GRANT CONNECT ON DATABASE <database> TO extract_reader;
GRANT USAGE ON SCHEMA <schema> TO extract_reader;
GRANT SELECT ON ALL TABLES IN SCHEMA <schema> TO extract_reader;
GRANT SELECT ON FUTURE TABLES IN SCHEMA <schema> TO extract_reader;

Step 3 (Optional) - Enable TLS

If your Postgres instance requires TLS, set Use TLS to true in the connector settings.

Extract connects with sslmode=prefer and does not verify server certificates. If you require certificate verification, use trusted networks and/or an SSH tunnel.

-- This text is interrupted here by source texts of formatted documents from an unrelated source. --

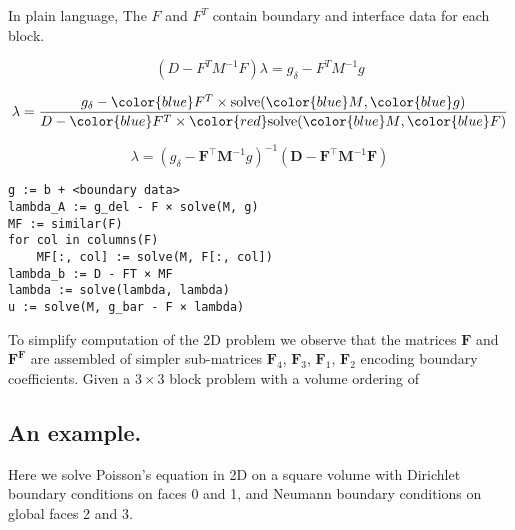 In plain language, The $F$ and $F^T$ contain boundary and interface data 
for each block. 

\begin{equation}
(D - F^T M^{-1} F) \lambda = g_\delta - F^T M^{-1} g
\end{equation}

\begin{equation}
 \lambda = \frac{g_\delta - {\color{blue}F^T} \times \text{solve}({\color{blue}M}, {\color{blue}g})}{D - {\color{blue}F^T} \times {\color{red}\text{solve}}({\color{blue}M}, {\color{blue}F})}
\end{equation}

\begin{equation}
    \lambda = (g_{\delta} - \textbf{F}^{\intercal} \textbf{M}^{-1} g)^{-1} (\textbf{D} - \textbf{F}^{\intercal} \textbf{M}^{-1} \textbf{F})
\end{equation}

\begin{lstlisting}
g := b + <boundary data>
lambda_A := g_del - F × solve(M, g)
MF := similar(F)
for col in columns(F)
    MF[:, col] := solve(M, F[:, col])
lambda_b := D - FT × MF
lambda := solve(lambda, lambda)
u := solve(M, g_bar - F × lambda)
\end{lstlisting}



To simplify computation of the 2D problem we observe that the matrices $\textbf{F}$ and $\textbf{F}^\textbf{F}$ are assembled of simpler sub-matrices $\textbf{F}_{4}$, $\textbf{F}_3$, $\textbf{F}_1$, $\textbf{F}_{2}$ encoding boundary coefficients. Given a $3 \times 3$ block problem with a volume ordering of 

\subsection{An example.}

\noindent 
Here we solve Poisson's equation in 2D on a square volume with Dirichlet boundary conditions on faces 0 and 1, and Neumann boundary conditions on global faces 2 and 3.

Step 4 - Configure the connector in Extract

Fill in the connection fields:

  • Hostname - Your Postgres host or IP.
  • Port - Default 5432.
  • Username - The service user created above.
  • Password - The service user password.
  • Database - The database to query.

Then define at least one Dataset (see below), save, and run a test sync.

Configuration Parameters

Required Parameters

  • Hostname - Postgres server hostname or IP address.
  • Port - Postgres server port (default 5432).
  • Username - Database username.
  • Password - Database password.
  • Database - Target database to query.
  • Datasets - List of SQL queries that define your streams.

Optional Parameters

  • Use TLS - Enable TLS for the Postgres connection (default false).

Dataset Configuration

Each dataset is a SQL query that defines a stream. Configure the following fields:

  • Dataset Name - Unique name for the stream (used as the stream title).
  • SQL Query - The SELECT query to run. Extract prepares this statement to infer columns.
  • Primary Key (optional) - Column name used for dedupe and diffing.
  • Incremental Timestamp Field (optional) - Column name used for incremental syncs.

Query Guidelines

  • Use a SELECT query that returns a stable schema.
  • Avoid non-deterministic expressions unless required.
  • If you enable incremental sync, the timestamp field must be a Postgres TIMESTAMP or TIMESTAMPTZ column (recommend TIMESTAMPTZ).

Extract Modes

Full Refresh

Extract runs the dataset query as-is.

If diffing is enabled and a primary key is defined, Extract orders results by the primary key and computes changes. For stable ordering across runs, Extract uses:

  • Numeric primary keys: ORDER BY <primary_key> ASC
  • Non-numeric primary keys: ORDER BY <primary_key>::text COLLATE "C" ASC

This ensures a consistent sort order for diffing, especially for text-like keys.

Incremental Changes

If you set Incremental Timestamp Field, Extract filters results by:

WITH query AS (<your query>)
SELECT * FROM query WHERE <timestamp_field> > '<last_cursor_value>'

On the first run (no cursor yet), Extract runs:

WITH query AS (<your query>)
SELECT * FROM query

The cursor updates to the max timestamp seen in each run.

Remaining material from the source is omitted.